**Provided entries**:

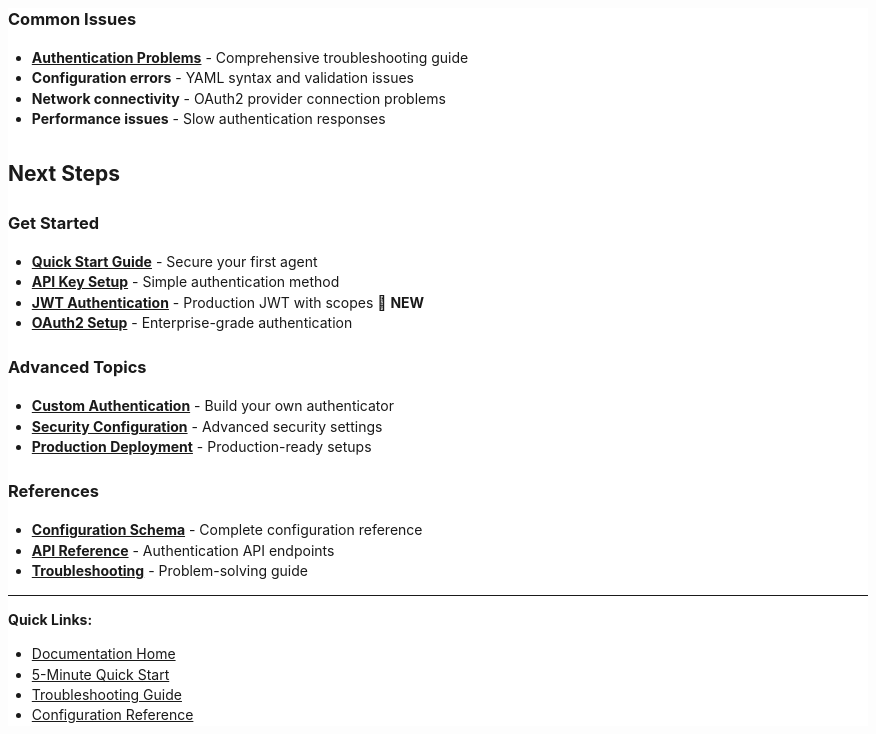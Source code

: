 ### Common Issues
- **[Authentication Problems](../troubleshooting/authentication.md)** - Comprehensive troubleshooting guide
- **Configuration errors** - YAML syntax and validation issues
- **Network connectivity** - OAuth2 provider connection problems
- **Performance issues** - Slow authentication responses

## Next Steps

### Get Started
- **[Quick Start Guide](quick-start.md)** - Secure your first agent
- **[API Key Setup](api-keys.md)** - Simple authentication method
- **[JWT Authentication](jwt-authentication.md)** - Production JWT with scopes 🚀 **NEW**
- **[OAuth2 Setup](oauth2.md)** - Enterprise-grade authentication

### Advanced Topics
- **[Custom Authentication](../reference/custom-auth.md)** - Build your own authenticator
- **[Security Configuration](../configuration/security.md)** - Advanced security settings
- **[Production Deployment](../examples/enterprise-agent.md)** - Production-ready setups

### References
- **[Configuration Schema](../reference/config-schema.md)** - Complete configuration reference
- **[API Reference](../reference/api.md)** - Authentication API endpoints
- **[Troubleshooting](../troubleshooting/authentication.md)** - Problem-solving guide

---

**Quick Links:**
- [Documentation Home](../index.md)
- [5-Minute Quick Start](quick-start.md)
- [Troubleshooting Guide](../troubleshooting/authentication.md)
- [Configuration Reference](../reference/config-schema.md)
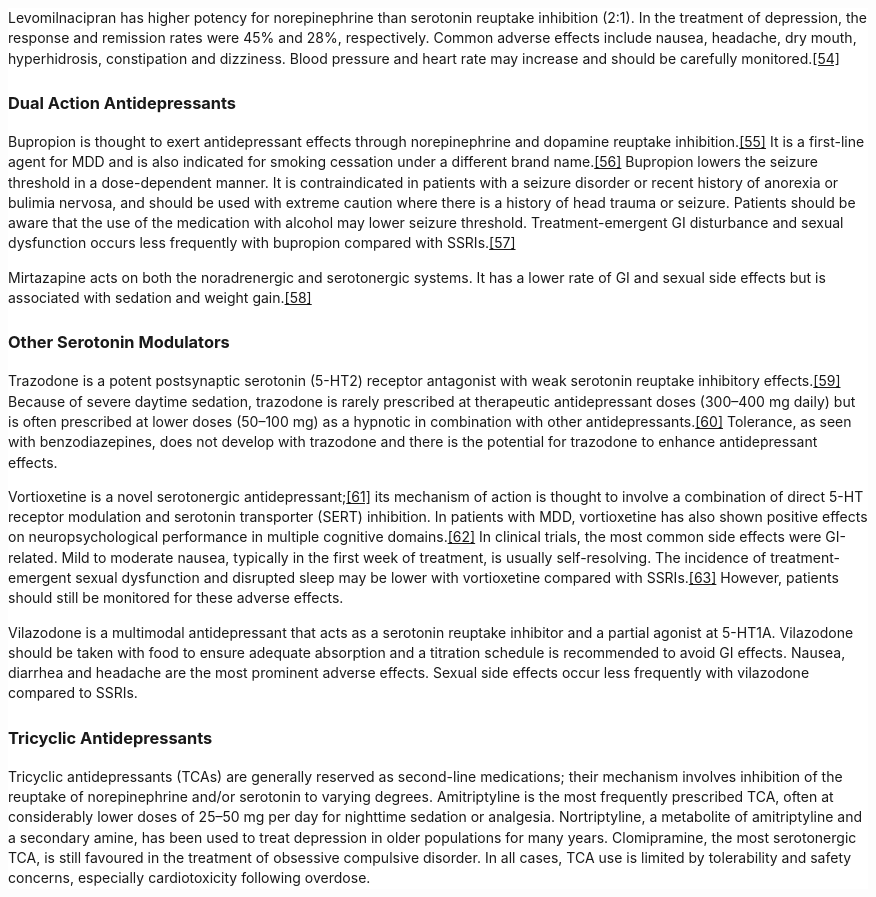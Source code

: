 Levomilnacipran has higher potency for norepinephrine than serotonin reuptake inhibition (2:1). In the treatment of depression, the response and remission rates were 45% and 28%, respectively. Common adverse effects include nausea, headache, dry mouth, hyperhidrosis, constipation and dizziness. Blood pressure and heart rate may increase and should be carefully monitored.​[[54]](#CitromeL.LevomilnacipranForMajorDep-F43AD015)

### Dual Action Antidepressants

Bupropion is thought to exert antidepressant effects through norepinephrine and dopamine reuptake inhibition.​[[55]](#c0005n00036) It is a first-line agent for MDD and is also indicated for smoking cessation under a different brand name.​[[56]](#c0005n00037) Bupropion lowers the seizure threshold in a dose-dependent manner. It is contraindicated in patients with a seizure disorder or recent history of anorexia or bulimia nervosa, and should be used with extreme caution where there is a history of head trauma or seizure. Patients should be aware that the use of the medication with alcohol may lower seizure threshold. Treatment-emergent GI disturbance and sexual dysfunction occurs less frequently with bupropion compared with SSRIs.​[[57]](#c0005n00032)

Mirtazapine acts on both the noradrenergic and serotonergic systems. It has a lower rate of GI and sexual side effects but is associated with sedation and weight gain.​[[58]](#c0005n00043)

### Other Serotonin Modulators

Trazodone is a potent postsynaptic serotonin (5-HT2) receptor antagonist with weak serotonin reuptake inhibitory effects.​[[59]](#c0005n00038) Because of severe daytime sedation, trazodone is rarely prescribed at therapeutic antidepressant doses (300–400 mg daily) but is often prescribed at lower doses (50–100 mg) as a hypnotic in combination with other antidepressants.​[[60]](#c0005n01098) Tolerance, as seen with benzodiazepines, does not develop with trazodone and there is the potential for trazodone to enhance antidepressant effects.

Vortioxetine is a novel serotonergic antidepressant;​[[61]](#c0005n01120) its mechanism of action is thought to involve a combination of direct 5-HT receptor modulation and serotonin transporter (SERT) inhibition. In patients with MDD, vortioxetine has also shown positive effects on neuropsychological performance in multiple cognitive domains.​[[62]](#RosenblatJDKakarRMcIntyreRS.TheCogn-AA07440C) In clinical trials, the most common side effects were GI-related. Mild to moderate nausea, typically in the first week of treatment, is usually self-resolving. The incidence of treatment-emergent sexual dysfunction and disrupted sleep may be lower with vortioxetine compared with SSRIs.​[[63]](#c0005n01123) However, patients should still be monitored for these adverse effects.

Vilazodone is a multimodal antidepressant that acts as a serotonin reuptake inhibitor and a partial agonist at 5-HT1A. Vilazodone should be taken with food to ensure adequate absorption and a titration schedule is recommended to avoid GI effects. Nausea, diarrhea and headache are the most prominent adverse effects. Sexual side effects occur less frequently with vilazodone compared to SSRIs.

### Tricyclic Antidepressants

Tricyclic antidepressants (TCAs) are generally reserved as second-line medications; their mechanism involves inhibition of the reuptake of norepinephrine and/or serotonin to varying degrees. Amitriptyline is the most frequently prescribed TCA, often at considerably lower doses of 25–50 mg per day for nighttime sedation or analgesia. Nortriptyline, a metabolite of amitriptyline and a secondary amine, has been used to treat depression in older populations for many years. Clomipramine, the most serotonergic TCA, is still favoured in the treatment of obsessive compulsive disorder. In all cases, TCA use is limited by tolerability and safety concerns, especially cardiotoxicity following overdose.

**Your instructions**: Find and show each line of the listing with the word "troubleshooting".

**Completed exercise**:
- **[Authentication Problems](../troubleshooting/authentication.md)** - Comprehensive troubleshooting guide
- **[Troubleshooting](../troubleshooting/authentication.md)** - Problem-solving guide
- [Troubleshooting Guide](../troubleshooting/authentication.md)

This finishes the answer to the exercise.